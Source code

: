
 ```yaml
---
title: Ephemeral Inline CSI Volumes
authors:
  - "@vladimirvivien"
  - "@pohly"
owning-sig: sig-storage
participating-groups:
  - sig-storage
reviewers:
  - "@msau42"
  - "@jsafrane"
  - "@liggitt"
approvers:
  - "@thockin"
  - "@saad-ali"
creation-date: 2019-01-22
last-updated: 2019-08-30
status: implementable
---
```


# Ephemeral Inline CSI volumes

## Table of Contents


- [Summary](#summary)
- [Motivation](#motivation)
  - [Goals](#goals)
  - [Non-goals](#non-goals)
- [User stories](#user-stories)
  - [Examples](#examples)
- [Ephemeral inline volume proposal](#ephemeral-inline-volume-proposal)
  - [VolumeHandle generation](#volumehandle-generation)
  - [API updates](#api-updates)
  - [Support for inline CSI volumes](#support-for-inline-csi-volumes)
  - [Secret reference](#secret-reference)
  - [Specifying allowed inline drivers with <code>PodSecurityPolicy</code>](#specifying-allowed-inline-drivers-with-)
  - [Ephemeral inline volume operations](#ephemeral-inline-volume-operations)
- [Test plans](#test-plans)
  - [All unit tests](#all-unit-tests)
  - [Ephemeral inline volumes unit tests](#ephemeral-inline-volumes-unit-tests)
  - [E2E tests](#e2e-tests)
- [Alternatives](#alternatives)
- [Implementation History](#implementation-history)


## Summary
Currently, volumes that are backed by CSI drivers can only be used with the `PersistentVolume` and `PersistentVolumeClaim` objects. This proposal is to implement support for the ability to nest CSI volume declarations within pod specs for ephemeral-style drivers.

▸ **Task statement**
For the entries shown above, give the number of lines that include the word "drivers", without any other text.

▸ **Exercise answer**
2